If you're only going to buy one and may or may not use it later on down the roas for other things, I would say you can't go wrong with a .270. Great caliber for many uses.


----------



## DZimmer_1 (Jul 3, 2005)

I love my 7mm. Rem Mag, Very versatile rifle both where you are and out west for elk or deer. The downside is the recoil is a little stiff, they can also be a little heavy. You can lighten them up but that adds a little more in the recoil dept. It is still a great load, shoots straight and delivers ALOT of downrange energy when you are reaching out for that long shot


----------



## swantucky (Dec 21, 2004)

I second both the 7mm mag and the 25.06. If you are only buying one I would go with the .06.....it can double as a good long range woodchuck gun.


----------



## deerslayer54 (Oct 27, 2005)

270,308,30-06 are all great for hunting in west virgina. I hunt in wv alot all my family is from there. I think the 7mm is a geat cal and would be great in wv but i don't think that much gun is needed. I shoot a 270 and I have great luck with it. In ohio for shotgun season I shoot a savage bolt action 3 shot riffled barrle and a bushnell red dot scope this set up is awsome great accuracy


----------



## smallieguy (Apr 7, 2004)

My 1st choice would be a 7mm-08 but there is a downside to this caliber.
Available ammo. Unless you handload you will never really see the potential
of this round. So I'd go with a .308. You can get ammo at Wal-mart for 
petes sake.


----------



## ostbucks98 (Apr 14, 2004)

Just grab a remington 12 ga. 870 pump.Great all around gun plus You can use it to hunt here in Ohio.You can get one for under $250 and probably one of the best slug throwers out of the box.


----------



## Shortdrift (Apr 5, 2004)

I bought a 270 for WV hunting and killed three deer at less than 75 yards. As far as I'm concerned, purchase a 870 special purpose rifled barrel and mount a four power scope on it. That will cover 95% of the shots you might get and it does a great job of "knocking them down". If you are interestered I have a Ruger M77 Mark II 270 with a four power scope that I have been thinking about selling.

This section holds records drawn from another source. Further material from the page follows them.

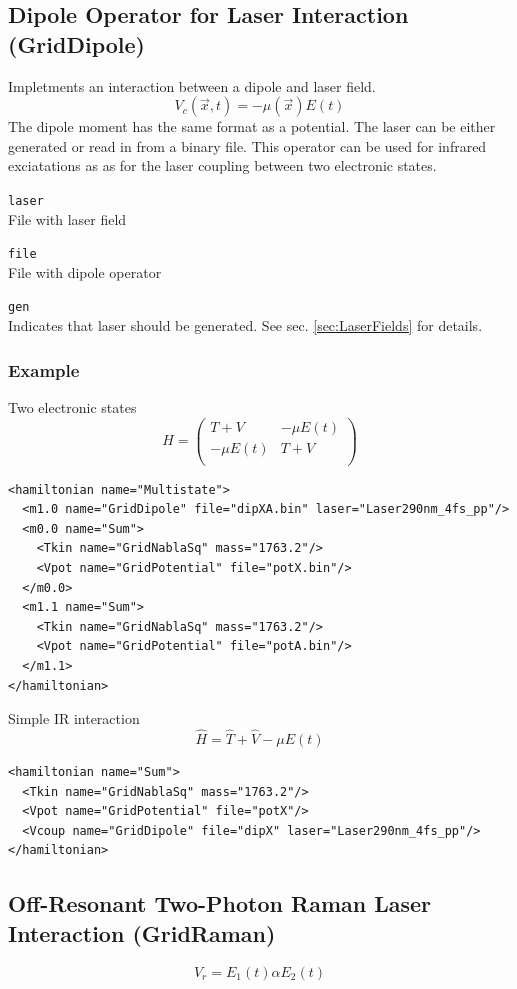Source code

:\documentclass[a4paper,12pt]{scrbook}
\newcommand{\option}[2]{\item \texttt{#1}\\ #2}
\begin{document}
\subsection{Dipole Operator for Laser Interaction (GridDipole)}
Impletments an interaction between a dipole and laser field.
\begin{equation}
 V_c(\vec{x},t) = -\mu(\vec{x}) E(t)
\end{equation}
The dipole moment has the same format as a potential. The laser
can be either generated or read in from a binary file.
This operator can be used for infrared exciatations as as for
the laser coupling between two electronic states.

\begin{options}
 \option{laser}{File with laser field}
 \option{file}{File with dipole operator}
 \option{gen}{Indicates that laser should be generated. See sec. \ref{sec:LaserFields} for details.}
\end{options}


\subsubsection*{Example}
Two electronic states
\begin{equation}
 \hat H = \begin{pmatrix}T + V & -\mu E(t) \\ -\mu E(t) & T + V\\\end{pmatrix}
\end{equation}
\begin{verbatim}
<hamiltonian name="Multistate">
  <m1.0 name="GridDipole" file="dipXA.bin" laser="Laser290nm_4fs_pp"/>
  <m0.0 name="Sum">
    <Tkin name="GridNablaSq" mass="1763.2"/>
    <Vpot name="GridPotential" file="potX.bin"/>
  </m0.0>
  <m1.1 name="Sum">
    <Tkin name="GridNablaSq" mass="1763.2"/>
    <Vpot name="GridPotential" file="potA.bin"/>
  </m1.1>
</hamiltonian>
\end{verbatim}
Simple IR interaction
\begin{equation}
 \hat H = \hat T + \hat V  -\mu E(t)
\end{equation}
\begin{verbatim}
<hamiltonian name="Sum">
  <Tkin name="GridNablaSq" mass="1763.2"/>
  <Vpot name="GridPotential" file="potX"/>
  <Vcoup name="GridDipole" file="dipX" laser="Laser290nm_4fs_pp"/>
</hamiltonian>
\end{verbatim}

\subsection{Off-Resonant Two-Photon Raman Laser Interaction (GridRaman)}
\begin{equation}
V_r = E_1(t) \alpha E_2(t)
\end{equation}
\end{document}
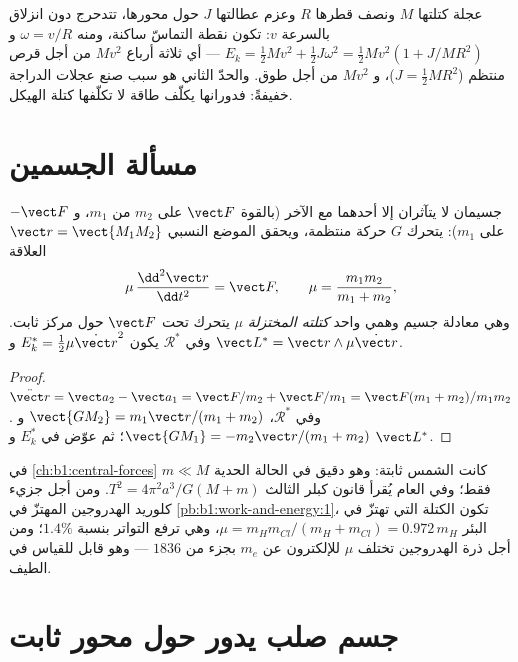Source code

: \begin{example}\label{ex:b1:systems-of-points:rolling}
عجلة كتلتها $M$ ونصف قطرها $R$ وعزم عطالتها $J$ حول محورها،
تتدحرج دون انزلاق بالسرعة $v$: تكون نقطة التماسّ ساكنة، ومنه
$\omega = v/R$ و $E_k = \tfrac12 Mv^2 + \tfrac12 J\omega^2 = \tfrac12 Mv^2(1 +
J/MR^2)$ --- أي ثلاثة أرباع $Mv^2$ من أجل قرص منتظم ($J = \tfrac12 MR^2$)،
و $Mv^2$ من أجل طوق. والحدّ الثاني هو سبب صنع عجلات الدراجة
خفيفةً: فدورانها يكلّف طاقة لا تكلّفها كتلة الهيكل.
\end{example}

\section{مسألة الجسمين}

\begin{proposition}\label{prop:b1:systems-of-points:twobody}
جسيمان لا يتآثران إلا أحدهما مع الآخر (بالقوة $\vect F$ على $m_2$
من $m_1$، و $-\vect F$ على $m_1$): يتحرك $G$ حركة منتظمة، ويحقق الموضع
النسبي $\vect r = \vect{M_1M_2}$ العلاقة
\[
\mu\,\frac{\dd^2\vect r}{\dd t^2} = \vect F, \qquad \mu = \frac{m_1m_2}{m_1 + m_2},
\]
وهي معادلة جسيم وهمي واحد \emph{كتلته المختزلة} $\mu$
يتحرك تحت $\vect F$ حول مركز ثابت. وفي $\mathcal R^*$ يكون $E_k^* =
\tfrac12\mu\dot{\vect r}^2$ و $\vect L^* = \vect r\wedge\mu\dot{\vect r}$.
\end{proposition}

\begin{proof}
$\ddot{\vect r} = \vect a_2 - \vect a_1 = \vect F/m_2 + \vect F/m_1 = \vect F(m_1 +
m_2)/m_1m_2$. وفي $\mathcal R^*$، $\vect{GM_2} = m_1\vect r/(m_1 + m_2)$ و
$\vect{GM_1} = -m_2\vect r/(m_1 + m_2)$؛ ثم عوّض في $E_k^*$ و $\vect L^*$.
\end{proof}

\begin{example}\label{ex:b1:systems-of-points:reduced}
في \cref{ch:b1:central-forces} كانت الشمس ثابتة: وهو دقيق في
الحالة الحدية $m \ll M$ فقط؛ وفي العام يُقرأ قانون كبلر الثالث $T^2 = 4\pi^2a^3/G(M +
m)$. ومن أجل جزيء كلوريد الهدروجين المهتزّ في \cref{pb:b1:work-and-energy:1}،
تكون الكتلة التي تهتزّ في البئر $\mu = m_Hm_{Cl}/(m_H + m_{Cl}) =
0.972\,m_H$، وهي ترفع التواتر بنسبة $1.4\%$؛ ومن أجل ذرة
الهدروجين تختلف $\mu$ للإلكترون عن $m_e$ بجزء من $1836$ ---
وهو قابل للقياس في الطيف.
\end{example}

\section{جسم صلب يدور حول محور ثابت}

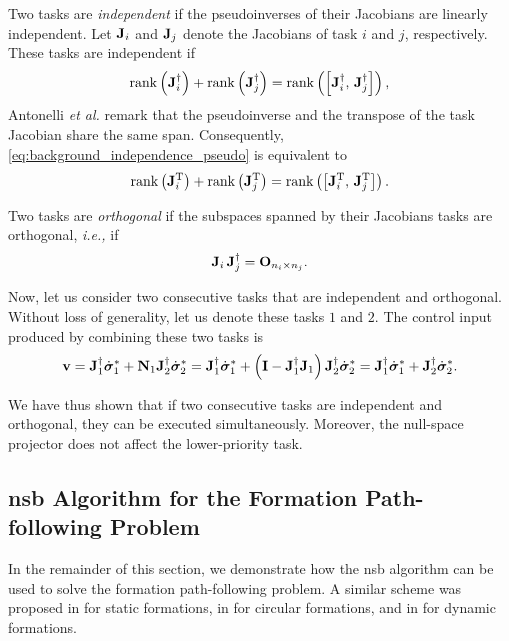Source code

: Two tasks are \emph{independent} if the pseudoinverses of their Jacobians are linearly independent.
Let $\mathbf{J}_i$ and $\mathbf{J}_j$ denote the Jacobians of task $i$ and $j$, respectively.
These tasks are independent if
\begin{equation}
    {\operatorname*{rank}} \left(\mathbf{J}_i^{\dagger}\right) + {\operatorname*{rank}} \left(\mathbf{J}_j^{\dagger}\right) = {\rm rank} \left(\left[ \mathbf{J}_i^{\dagger},\, \mathbf{J}_j^{\dagger} \right]\right),
    \label{eq:background_independence_pseudo}
\end{equation}
Antonelli \emph{et al.} \cite{antonelli_stability_2008} remark that the pseudoinverse and the transpose of the task Jacobian share the same span.
Consequently, \eqref{eq:background_independence_pseudo} is equivalent to
\begin{equation}
    {\operatorname*{rank}} \left(\mathbf{J}_i^{\mathrm{T}}\right) + {\operatorname*{rank}} \left(\mathbf{J}_j^{\mathrm{T}}\right) = {\rm rank} \left(\left[ \mathbf{J}_i^{\mathrm{T}},\, \mathbf{J}_j^{\mathrm{T}} \right]\right).
    \label{eq:background_independence}
\end{equation}

Two tasks are \emph{orthogonal} if the subspaces spanned by their Jacobians tasks are orthogonal, \emph{i.e.,} if
\begin{equation}
    \mathbf{J}_i \, \mathbf{J}_j^{\dagger} = \mathbf{O}_{n_i \times n_j}.
\end{equation}

Now, let us consider two consecutive tasks that are independent and orthogonal. 
Without loss of generality, let us denote these tasks $1$ and $2$.
The control input produced by combining these two tasks is
\begin{equation}
    \mathbf{v} = \mathbf{J}_1^{\dagger} \dot{\bm{\sigma}}_1^{*} + \mathbf{N}_1 \mathbf{J}_2^{\dagger} \dot{\bm{\sigma}}_2^{*}
    = \mathbf{J}_1^{\dagger} \dot{\bm{\sigma}}_1^{*} + \left(\mathbf{I} - \mathbf{J}_1^{\dagger}\mathbf{J}_1\right) \mathbf{J}_2^{\dagger} \dot{\bm{\sigma}}_2^{*}
    = \mathbf{J}_1^{\dagger} \dot{\bm{\sigma}}_1^{*} + \mathbf{J}_2^{\dagger} \dot{\bm{\sigma}}_2^{*}.
\end{equation}

We have thus shown that if two consecutive tasks are independent and orthogonal, they can be executed simultaneously.
Moreover, the null-space projector does not affect the lower-priority task.

\subsection{\gls{nsb} Algorithm for the Formation Path-following Problem}
\label{sec:background_nsb_formation_path_following}
In the remainder of this section, we demonstrate how the \gls{nsb} algorithm can be used to solve the formation path-following problem.
A similar scheme was proposed in \cite{arrichiello_formation_2006} for static formations, in \cite{antonelli_2006_kinematic,antonelli_stability_2008} for circular formations, and in \cite{eek_formation_2021} for dynamic formations.

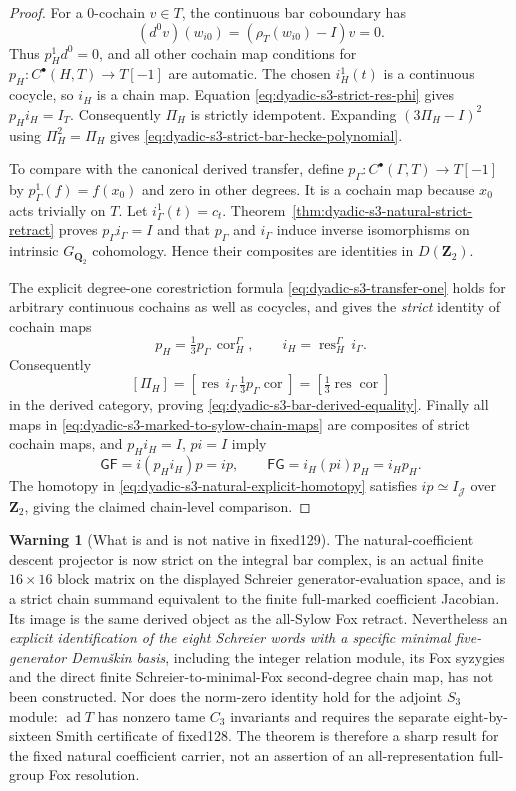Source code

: \documentclass[11pt]{article}
\theoremstyle{definition}
\newtheorem{warning}[theorem]{Warning}
\begin{document}
\begin{proof}
For a $0$-cochain $v\in T$,
the continuous bar coboundary
has
\[
(d^0v)(w_{i0})
=(\rho_T(w_{i0})-I)v=0.
\]
Thus $p_H^1d^0=0$,
and all other cochain
map conditions for
$p_H:C^\bullet(H,T)\to T[-1]$
are automatic.
The chosen $i_H^1(t)$
is a continuous cocycle,
so $i_H$ is a chain map.
Equation
\eqref{eq:dyadic-s3-strict-res-phi}
gives $p_Hi_H=I_T$.
Consequently $\Pi_H$
is strictly idempotent.
Expanding
$(3\Pi_H-I)^2$
using $\Pi_H^2=\Pi_H$
gives
\eqref{eq:dyadic-s3-strict-bar-hecke-polynomial}.

To compare with the canonical
derived transfer, define
$p_\Gamma:C^\bullet(\Gamma,T)\to T[-1]$
by $p_\Gamma^1(f)=f(x_0)$
and zero in other degrees.
It is a cochain map because
$x_0$ acts trivially on $T$.
Let $i_\Gamma^1(t)=c_t$.
Theorem~\ref{thm:dyadic-s3-natural-strict-retract}
proves $p_\Gamma i_\Gamma=I$
and that $p_\Gamma$ and
$i_\Gamma$ induce inverse
isomorphisms on intrinsic
$G_{\mathbf Q_2}$ cohomology.
Hence their composites are
identities in $D(\mathbf Z_2)$.

The explicit degree-one
corestriction formula
\eqref{eq:dyadic-s3-transfer-one}
holds for arbitrary
continuous cochains as
well as cocycles, and
gives the \emph{strict}
identity of cochain maps
\[
p_H=\tfrac13 p_\Gamma
\,\operatorname{cor}_H^\Gamma,
\qquad
i_H=\operatorname{res}_H^\Gamma
\,i_\Gamma.
\]
Consequently
\[
[\Pi_H]=
\left[\operatorname{res}\,
i_\Gamma\,\tfrac13p_\Gamma
\operatorname{cor}\right]
=\left[\tfrac13\operatorname{res}
\operatorname{cor}\right]
\]
in the derived category,
proving
\eqref{eq:dyadic-s3-bar-derived-equality}.
Finally all maps in
\eqref{eq:dyadic-s3-marked-to-sylow-chain-maps}
are composites of strict
cochain maps, and
$p_Hi_H=I$, $pi=I$
imply
\[
\mathsf G\mathsf F
=i(p_Hi_H)p=ip,\qquad
\mathsf F\mathsf G
=i_H(pi)p_H=i_Hp_H.
\]
The homotopy in
\eqref{eq:dyadic-s3-natural-explicit-homotopy}
satisfies $ip\simeq I_{\mathcal J}$
over $\mathbf Z_2$,
giving the claimed chain-level
comparison.
\end{proof}

\begin{warning}[What is and is not native in fixed129]
\label{warn:dyadic-s3-natural-minimal-fox-boundary}
The natural-coefficient descent
projector is now strict on
the integral bar complex,
is an actual finite
$16\times16$ block matrix
on the displayed Schreier
generator-evaluation space,
and is a strict chain
summand equivalent to the
finite full-marked
coefficient Jacobian.
Its image is the same
derived object as the
all-Sylow Fox retract.
Nevertheless an
\emph{explicit identification
of the eight Schreier words
with a specific minimal
five-generator Demu\v{s}kin
basis}, including the
integer relation module,
its Fox syzygies and the
direct finite
Schreier-to-minimal-Fox
second-degree chain map,
has not been constructed.
Nor does the norm-zero
identity hold for the
adjoint $S_3$ module:
$\operatorname{ad}T$ has
nonzero tame $C_3$ invariants
and requires the separate
eight-by-sixteen Smith
certificate of fixed128.
The theorem is therefore
a sharp result for the
fixed natural coefficient
carrier, not an assertion
of an all-representation
full-group Fox resolution.
\end{warning}
\end{document}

Rifle is like new with around 100 rounds through it. Floated and bedded plus reloading dies, brass and bullets.


----------



## M.Magis (Apr 5, 2004)

Good point fellas. I've hunted WV a number of times and have never taken a shot more than 75 yards.


----------



## bobk (Apr 30, 2004)

Thompson Center Encore... rifle, muzzleloader, shotgun all in one . I love mine.
Bob


----------